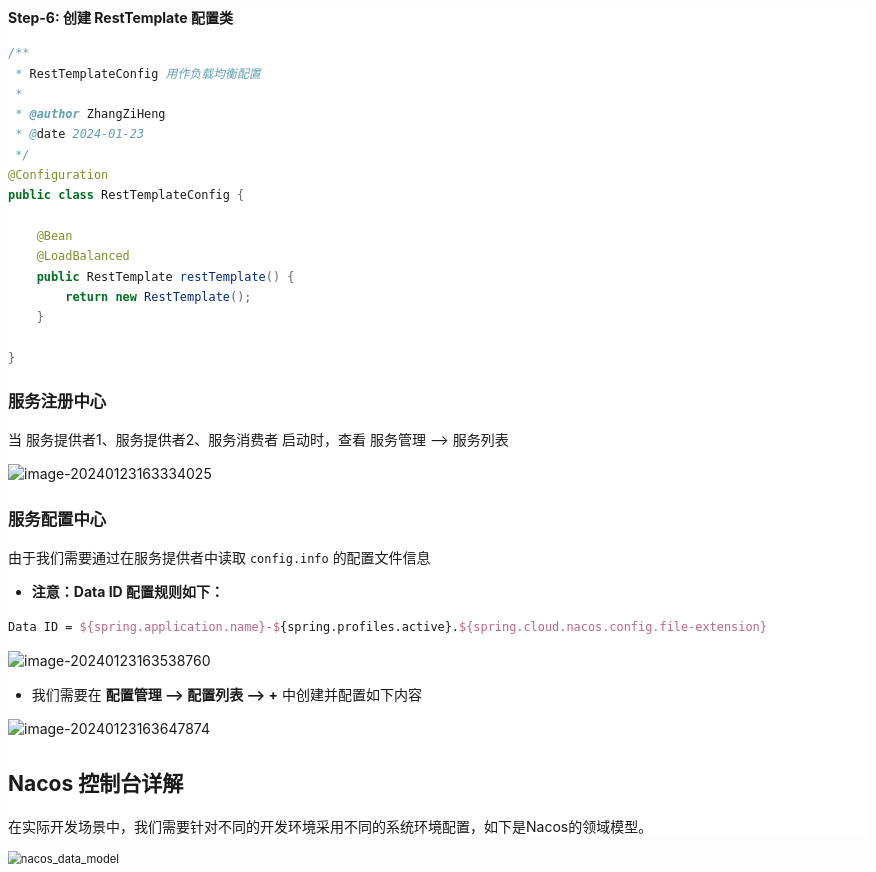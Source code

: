 **Step-6: 创建 RestTemplate 配置类**

```java
/**
 * RestTemplateConfig 用作负载均衡配置
 *
 * @author ZhangZiHeng
 * @date 2024-01-23
 */
@Configuration
public class RestTemplateConfig {

    @Bean
    @LoadBalanced
    public RestTemplate restTemplate() {
        return new RestTemplate();
    }

}
```



### 服务注册中心

当 服务提供者1、服务提供者2、服务消费者 启动时，查看 服务管理 --> 服务列表

![image-20240123163334025](https://cdn.jsdelivr.net/gh/wicksonZhang/static-source-cdn/images/202401231633076.png)



### 服务配置中心

由于我们需要通过在服务提供者中读取 `config.info` 的配置文件信息

* **注意：Data ID 配置规则如下：**

```tex
Data ID = ${spring.application.name}-${spring.profiles.active}.${spring.cloud.nacos.config.file-extension}
```

![image-20240123163538760](https://cdn.jsdelivr.net/gh/wicksonZhang/static-source-cdn/images/202401231635810.png)

* 我们需要在 **配置管理 --> 配置列表 --> +** 中创建并配置如下内容

![image-20240123163647874](https://cdn.jsdelivr.net/gh/wicksonZhang/static-source-cdn/images/202401231636929.png)



## Nacos 控制台详解

在实际开发场景中，我们需要针对不同的开发环境采用不同的系统环境配置，如下是Nacos的领域模型。

<img src="https://cdn.jsdelivr.net/gh/wicksonZhang/static-source-cdn/images/202401241040438.jpeg" alt="nacos_data_model" style="zoom:80%;float:left" />
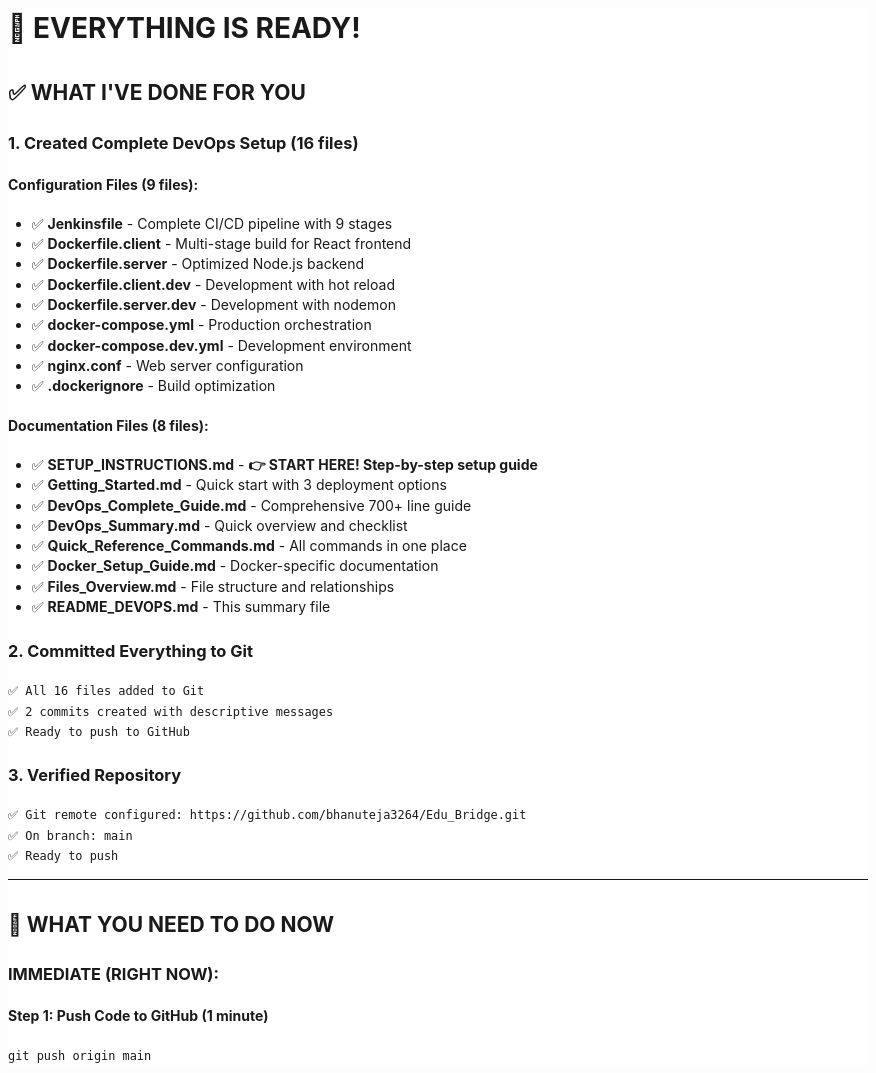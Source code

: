 # 🎉 EVERYTHING IS READY!

## ✅ WHAT I'VE DONE FOR YOU

### 1. Created Complete DevOps Setup (16 files)

#### Configuration Files (9 files):
- ✅ **Jenkinsfile** - Complete CI/CD pipeline with 9 stages
- ✅ **Dockerfile.client** - Multi-stage build for React frontend
- ✅ **Dockerfile.server** - Optimized Node.js backend
- ✅ **Dockerfile.client.dev** - Development with hot reload
- ✅ **Dockerfile.server.dev** - Development with nodemon
- ✅ **docker-compose.yml** - Production orchestration
- ✅ **docker-compose.dev.yml** - Development environment
- ✅ **nginx.conf** - Web server configuration
- ✅ **.dockerignore** - Build optimization

#### Documentation Files (8 files):
- ✅ **SETUP_INSTRUCTIONS.md** - **👉 START HERE! Step-by-step setup guide**
- ✅ **Getting_Started.md** - Quick start with 3 deployment options
- ✅ **DevOps_Complete_Guide.md** - Comprehensive 700+ line guide
- ✅ **DevOps_Summary.md** - Quick overview and checklist
- ✅ **Quick_Reference_Commands.md** - All commands in one place
- ✅ **Docker_Setup_Guide.md** - Docker-specific documentation
- ✅ **Files_Overview.md** - File structure and relationships
- ✅ **README_DEVOPS.md** - This summary file

### 2. Committed Everything to Git
```
✅ All 16 files added to Git
✅ 2 commits created with descriptive messages
✅ Ready to push to GitHub
```

### 3. Verified Repository
```
✅ Git remote configured: https://github.com/bhanuteja3264/Edu_Bridge.git
✅ On branch: main
✅ Ready to push
```

---

## 🚀 WHAT YOU NEED TO DO NOW

### IMMEDIATE (RIGHT NOW):

#### Step 1: Push Code to GitHub (1 minute)
```powershell
git push origin main
```
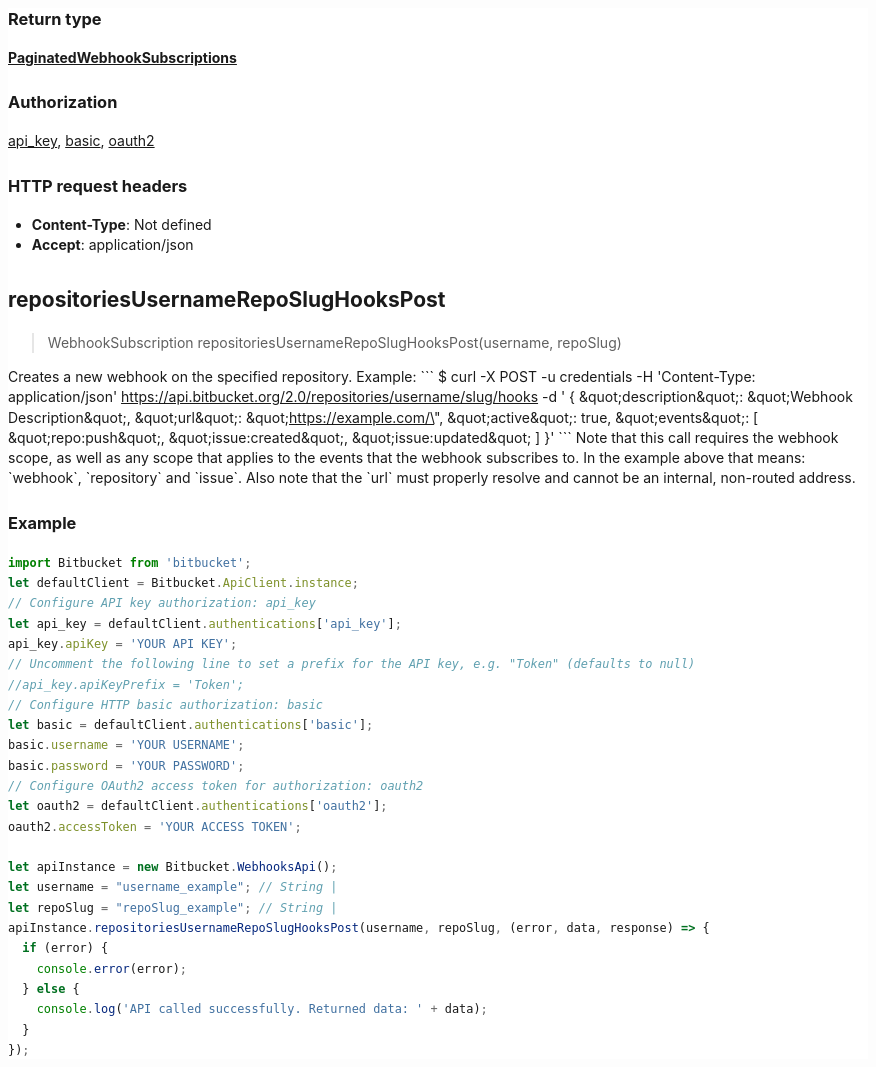 ### Return type

[**PaginatedWebhookSubscriptions**](PaginatedWebhookSubscriptions.md)

### Authorization

[api_key](../README.md#api_key), [basic](../README.md#basic), [oauth2](../README.md#oauth2)

### HTTP request headers

- **Content-Type**: Not defined
- **Accept**: application/json


## repositoriesUsernameRepoSlugHooksPost

> WebhookSubscription repositoriesUsernameRepoSlugHooksPost(username, repoSlug)



Creates a new webhook on the specified repository.  Example:  &#x60;&#x60;&#x60; $ curl -X POST -u credentials -H &#39;Content-Type: application/json&#39;           https://api.bitbucket.org/2.0/repositories/username/slug/hooks           -d &#39;     {       \&quot;description\&quot;: \&quot;Webhook Description\&quot;,       \&quot;url\&quot;: \&quot;https://example.com/\&quot;,       \&quot;active\&quot;: true,       \&quot;events\&quot;: [         \&quot;repo:push\&quot;,         \&quot;issue:created\&quot;,         \&quot;issue:updated\&quot;       ]     }&#39; &#x60;&#x60;&#x60;  Note that this call requires the webhook scope, as well as any scope that applies to the events that the webhook subscribes to. In the example above that means: &#x60;webhook&#x60;, &#x60;repository&#x60; and &#x60;issue&#x60;.  Also note that the &#x60;url&#x60; must properly resolve and cannot be an internal, non-routed address.

### Example

```javascript
import Bitbucket from 'bitbucket';
let defaultClient = Bitbucket.ApiClient.instance;
// Configure API key authorization: api_key
let api_key = defaultClient.authentications['api_key'];
api_key.apiKey = 'YOUR API KEY';
// Uncomment the following line to set a prefix for the API key, e.g. "Token" (defaults to null)
//api_key.apiKeyPrefix = 'Token';
// Configure HTTP basic authorization: basic
let basic = defaultClient.authentications['basic'];
basic.username = 'YOUR USERNAME';
basic.password = 'YOUR PASSWORD';
// Configure OAuth2 access token for authorization: oauth2
let oauth2 = defaultClient.authentications['oauth2'];
oauth2.accessToken = 'YOUR ACCESS TOKEN';

let apiInstance = new Bitbucket.WebhooksApi();
let username = "username_example"; // String | 
let repoSlug = "repoSlug_example"; // String | 
apiInstance.repositoriesUsernameRepoSlugHooksPost(username, repoSlug, (error, data, response) => {
  if (error) {
    console.error(error);
  } else {
    console.log('API called successfully. Returned data: ' + data);
  }
});
```
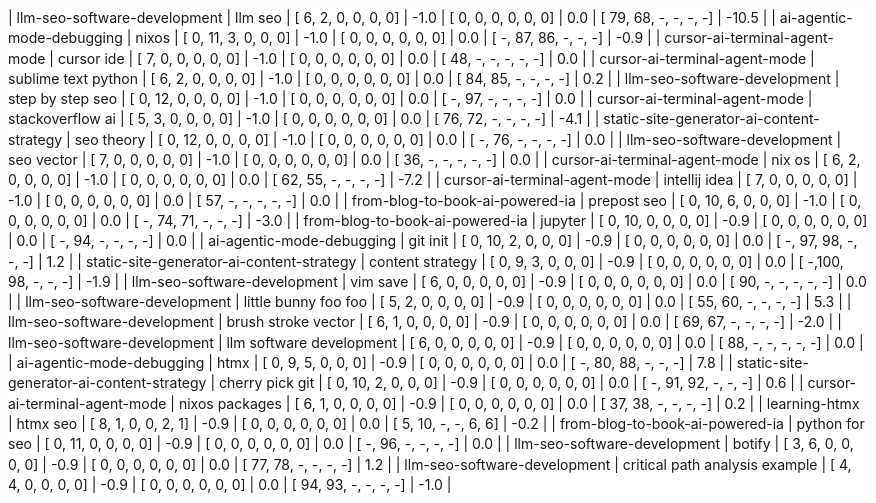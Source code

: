 | llm-seo-software-development                          | llm seo                                  | [  6,  2,  0,  0,  0,  0] |              -1.0 | [  0,  0,  0,  0,  0,  0] |          0.0 | [ 79, 68,  -,  -,  -,  -] |          -10.5 |
| ai-agentic-mode-debugging                             | nixos                                    | [  0, 11,  3,  0,  0,  0] |              -1.0 | [  0,  0,  0,  0,  0,  0] |          0.0 | [  -, 87, 86,  -,  -,  -] |           -0.9 |
| cursor-ai-terminal-agent-mode                         | cursor ide                               | [  7,  0,  0,  0,  0,  0] |              -1.0 | [  0,  0,  0,  0,  0,  0] |          0.0 | [ 48,  -,  -,  -,  -,  -] |            0.0 |
| cursor-ai-terminal-agent-mode                         | sublime text python                      | [  6,  2,  0,  0,  0,  0] |              -1.0 | [  0,  0,  0,  0,  0,  0] |          0.0 | [ 84, 85,  -,  -,  -,  -] |            0.2 |
| llm-seo-software-development                          | step by step seo                         | [  0, 12,  0,  0,  0,  0] |              -1.0 | [  0,  0,  0,  0,  0,  0] |          0.0 | [  -, 97,  -,  -,  -,  -] |            0.0 |
| cursor-ai-terminal-agent-mode                         | stackoverflow ai                         | [  5,  3,  0,  0,  0,  0] |              -1.0 | [  0,  0,  0,  0,  0,  0] |          0.0 | [ 76, 72,  -,  -,  -,  -] |           -4.1 |
| static-site-generator-ai-content-strategy             | seo theory                               | [  0, 12,  0,  0,  0,  0] |              -1.0 | [  0,  0,  0,  0,  0,  0] |          0.0 | [  -, 76,  -,  -,  -,  -] |            0.0 |
| llm-seo-software-development                          | seo vector                               | [  7,  0,  0,  0,  0,  0] |              -1.0 | [  0,  0,  0,  0,  0,  0] |          0.0 | [ 36,  -,  -,  -,  -,  -] |            0.0 |
| cursor-ai-terminal-agent-mode                         | nix os                                   | [  6,  2,  0,  0,  0,  0] |              -1.0 | [  0,  0,  0,  0,  0,  0] |          0.0 | [ 62, 55,  -,  -,  -,  -] |           -7.2 |
| cursor-ai-terminal-agent-mode                         | intellij idea                            | [  7,  0,  0,  0,  0,  0] |              -1.0 | [  0,  0,  0,  0,  0,  0] |          0.0 | [ 57,  -,  -,  -,  -,  -] |            0.0 |
| from-blog-to-book-ai-powered-ia                       | prepost seo                              | [  0, 10,  6,  0,  0,  0] |              -1.0 | [  0,  0,  0,  0,  0,  0] |          0.0 | [  -, 74, 71,  -,  -,  -] |           -3.0 |
| from-blog-to-book-ai-powered-ia                       | jupyter                                  | [  0, 10,  0,  0,  0,  0] |              -0.9 | [  0,  0,  0,  0,  0,  0] |          0.0 | [  -, 94,  -,  -,  -,  -] |            0.0 |
| ai-agentic-mode-debugging                             | git init                                 | [  0, 10,  2,  0,  0,  0] |              -0.9 | [  0,  0,  0,  0,  0,  0] |          0.0 | [  -, 97, 98,  -,  -,  -] |            1.2 |
| static-site-generator-ai-content-strategy             | content strategy                         | [  0,  9,  3,  0,  0,  0] |              -0.9 | [  0,  0,  0,  0,  0,  0] |          0.0 | [  -,100, 98,  -,  -,  -] |           -1.9 |
| llm-seo-software-development                          | vim save                                 | [  6,  0,  0,  0,  0,  0] |              -0.9 | [  0,  0,  0,  0,  0,  0] |          0.0 | [ 90,  -,  -,  -,  -,  -] |            0.0 |
| llm-seo-software-development                          | little bunny foo foo                     | [  5,  2,  0,  0,  0,  0] |              -0.9 | [  0,  0,  0,  0,  0,  0] |          0.0 | [ 55, 60,  -,  -,  -,  -] |            5.3 |
| llm-seo-software-development                          | brush stroke vector                      | [  6,  1,  0,  0,  0,  0] |              -0.9 | [  0,  0,  0,  0,  0,  0] |          0.0 | [ 69, 67,  -,  -,  -,  -] |           -2.0 |
| llm-seo-software-development                          | llm software development                 | [  6,  0,  0,  0,  0,  0] |              -0.9 | [  0,  0,  0,  0,  0,  0] |          0.0 | [ 88,  -,  -,  -,  -,  -] |            0.0 |
| ai-agentic-mode-debugging                             | htmx                                     | [  0,  9,  5,  0,  0,  0] |              -0.9 | [  0,  0,  0,  0,  0,  0] |          0.0 | [  -, 80, 88,  -,  -,  -] |            7.8 |
| static-site-generator-ai-content-strategy             | cherry pick git                          | [  0, 10,  2,  0,  0,  0] |              -0.9 | [  0,  0,  0,  0,  0,  0] |          0.0 | [  -, 91, 92,  -,  -,  -] |            0.6 |
| cursor-ai-terminal-agent-mode                         | nixos packages                           | [  6,  1,  0,  0,  0,  0] |              -0.9 | [  0,  0,  0,  0,  0,  0] |          0.0 | [ 37, 38,  -,  -,  -,  -] |            0.2 |
| learning-htmx                                         | htmx seo                                 | [  8,  1,  0,  0,  2,  1] |              -0.9 | [  0,  0,  0,  0,  0,  0] |          0.0 | [  5, 10,  -,  -,  6,  6] |           -0.2 |
| from-blog-to-book-ai-powered-ia                       | python for seo                           | [  0, 11,  0,  0,  0,  0] |              -0.9 | [  0,  0,  0,  0,  0,  0] |          0.0 | [  -, 96,  -,  -,  -,  -] |            0.0 |
| llm-seo-software-development                          | botify                                   | [  3,  6,  0,  0,  0,  0] |              -0.9 | [  0,  0,  0,  0,  0,  0] |          0.0 | [ 77, 78,  -,  -,  -,  -] |            1.2 |
| llm-seo-software-development                          | critical path analysis example           | [  4,  4,  0,  0,  0,  0] |              -0.9 | [  0,  0,  0,  0,  0,  0] |          0.0 | [ 94, 93,  -,  -,  -,  -] |           -1.0 |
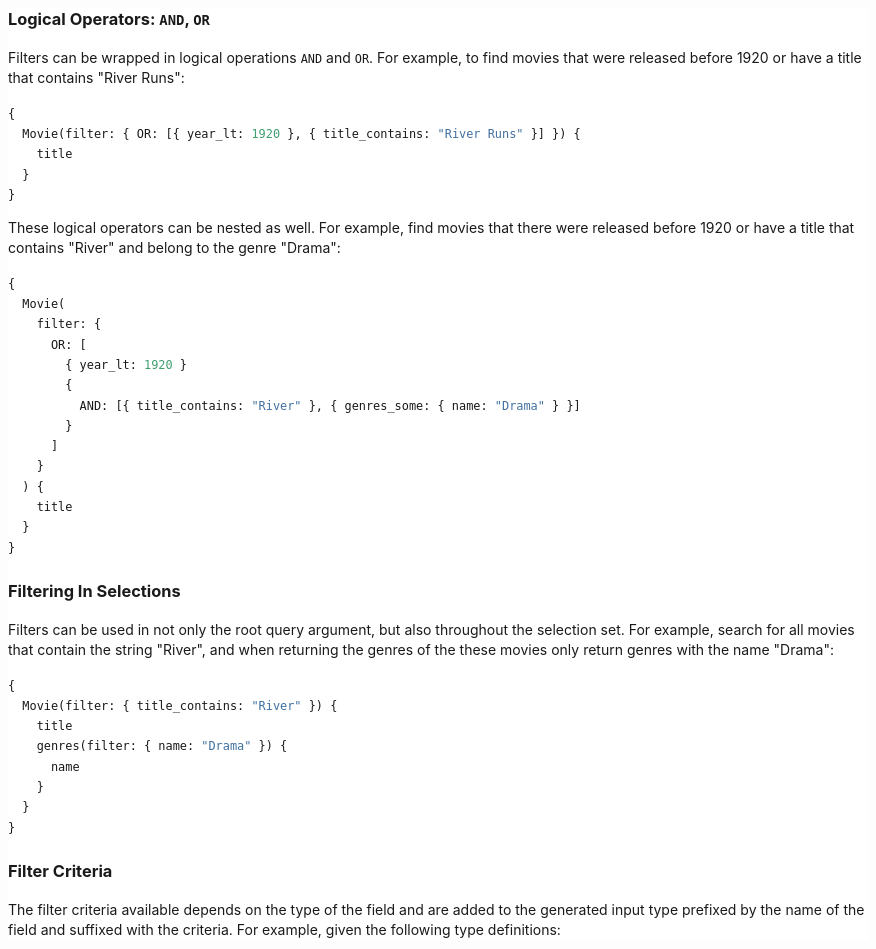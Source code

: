### Logical Operators: `AND`, `OR`

Filters can be wrapped in logical operations `AND` and `OR`. For example, to find movies that were released before 1920 or have a title that contains "River Runs":

```GraphQL
{
  Movie(filter: { OR: [{ year_lt: 1920 }, { title_contains: "River Runs" }] }) {
    title
  }
}
```

These logical operators can be nested as well. For example, find movies that there were released before 1920 or have a title that contains "River" and belong to the genre "Drama":

```GraphQL
{
  Movie(
    filter: {
      OR: [
        { year_lt: 1920 }
        {
          AND: [{ title_contains: "River" }, { genres_some: { name: "Drama" } }]
        }
      ]
    }
  ) {
    title
  }
}
```

### Filtering In Selections

Filters can be used in not only the root query argument, but also throughout the selection set. For example, search for all movies that contain the string "River", and when returning the genres of the these movies only return genres with the name "Drama":


```GraphQL
{
  Movie(filter: { title_contains: "River" }) {
    title
    genres(filter: { name: "Drama" }) {
      name
    }
  }
}
```

### Filter Criteria

The filter criteria available depends on the type of the field and are added to the generated input type prefixed by the name of the field and suffixed with the criteria. For example, given the following type definitions:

------------------------

** EXERCISE GOAL **
Go through the data line by line and say how many lines contain "application". Give the number alone.

** COMPLETED EXERCISE **
3